Algerian journalists and activists launched a solidarity campaign with Algerian Al Jazeera journalist, Khadija Benguenna, after she was "unjustifiably attacked" by a minister in the Algerian government who said she had provoked protests in the country.
Minister of Housing, Abdelmajid Tebboune, accused Benguenna of trying to provoke chaos and drag the country into an Arab Spring.

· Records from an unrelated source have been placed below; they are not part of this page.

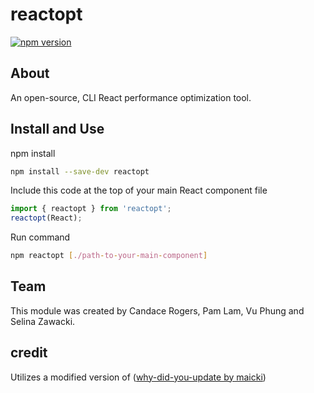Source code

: # reactopt
[![npm version](https://badge.fury.io/js/reactopt.svg)](https://badge.fury.io/js/reactopt)

## About
An open-source, CLI React performance optimization tool.

## Install and Use
npm install
```bash
npm install --save-dev reactopt
```

Include this code at the top of your main React component file
```js
import { reactopt } from 'reactopt';
reactopt(React);
```

Run command
```bash
npm reactopt [./path-to-your-main-component]
```

## Team
This module was created by Candace Rogers, Pam Lam, Vu Phung and Selina Zawacki.

## credit
Utilizes a modified version of ([why-did-you-update by maicki](https://github.com/maicki/why-did-you-update))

He made the accusations during a press conference on Saturday on the sidelines of his visit to the Great Mosque of Algiers.
Tebboune said Benguenna used her position at Al Jazeera and her Facebook page, which has nine million followers, to cause unrest.

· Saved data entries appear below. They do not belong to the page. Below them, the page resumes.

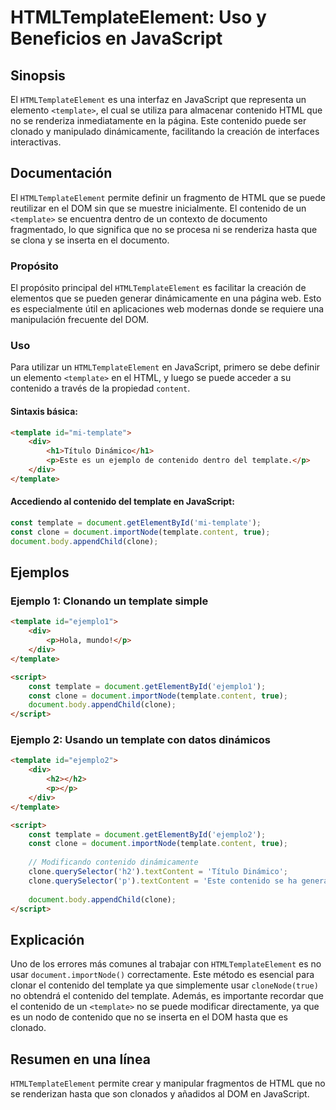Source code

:<!--
Meta Description: # HTMLTemplateElement: Uso y Beneficios en JavaScript ## Sinopsis El `HTMLTemplateElement` es una interfaz en JavaScript que representa un elemento `<...
Meta Keywords: template, que, contenido, document, clone
-->

# HTMLTemplateElement: Uso y Beneficios en JavaScript

## Sinopsis
El `HTMLTemplateElement` es una interfaz en JavaScript que representa un elemento `<template>`, el cual se utiliza para almacenar contenido HTML que no se renderiza inmediatamente en la página. Este contenido puede ser clonado y manipulado dinámicamente, facilitando la creación de interfaces interactivas.

## Documentación
El `HTMLTemplateElement` permite definir un fragmento de HTML que se puede reutilizar en el DOM sin que se muestre inicialmente. El contenido de un `<template>` se encuentra dentro de un contexto de documento fragmentado, lo que significa que no se procesa ni se renderiza hasta que se clona y se inserta en el documento.

### Propósito
El propósito principal del `HTMLTemplateElement` es facilitar la creación de elementos que se pueden generar dinámicamente en una página web. Esto es especialmente útil en aplicaciones web modernas donde se requiere una manipulación frecuente del DOM.

### Uso
Para utilizar un `HTMLTemplateElement` en JavaScript, primero se debe definir un elemento `<template>` en el HTML, y luego se puede acceder a su contenido a través de la propiedad `content`.

#### Sintaxis básica:
```html
<template id="mi-template">
    <div>
        <h1>Título Dinámico</h1>
        <p>Este es un ejemplo de contenido dentro del template.</p>
    </div>
</template>
```

#### Accediendo al contenido del template en JavaScript:
```javascript
const template = document.getElementById('mi-template');
const clone = document.importNode(template.content, true);
document.body.appendChild(clone);
```

## Ejemplos
### Ejemplo 1: Clonando un template simple
```html
<template id="ejemplo1">
    <div>
        <p>Hola, mundo!</p>
    </div>
</template>

<script>
    const template = document.getElementById('ejemplo1');
    const clone = document.importNode(template.content, true);
    document.body.appendChild(clone);
</script>
```

### Ejemplo 2: Usando un template con datos dinámicos
```html
<template id="ejemplo2">
    <div>
        <h2></h2>
        <p></p>
    </div>
</template>

<script>
    const template = document.getElementById('ejemplo2');
    const clone = document.importNode(template.content, true);
    
    // Modificando contenido dinámicamente
    clone.querySelector('h2').textContent = 'Título Dinámico';
    clone.querySelector('p').textContent = 'Este contenido se ha generado dinámicamente.';
    
    document.body.appendChild(clone);
</script>
```

## Explicación
Uno de los errores más comunes al trabajar con `HTMLTemplateElement` es no usar `document.importNode()` correctamente. Este método es esencial para clonar el contenido del template ya que simplemente usar `cloneNode(true)` no obtendrá el contenido del template. Además, es importante recordar que el contenido de un `<template>` no se puede modificar directamente, ya que es un nodo de contenido que no se inserta en el DOM hasta que es clonado.

## Resumen en una línea
`HTMLTemplateElement` permite crear y manipular fragmentos de HTML que no se renderizan hasta que son clonados y añadidos al DOM en JavaScript.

Speaking in his native dialect, he said: "Khadija Benguenna, may Allah not grant her success, said that the petrol prices have fallen and bid social peace farewell," adding, "I say that the projects of his Excellency, President Abdelaziz Bouteflika, are on-going and I swear to God that no one will be able to stop them no matter what and no matter how low the petrol prices fall."
Benguenna had commented on the protests in Algeria, posting on her Facebook page: "The Algerian government won't be able to buy social peace this time around." She implied that the Algerian government has relied on distributing public funds in order to silence protesters after widespread protests and strikes, especially amongst doctors and teachers, as well as citizens protesting against the lack of development in many Algerian provinces.
The minister's comments provoked widespread anger amongst local and international media circles.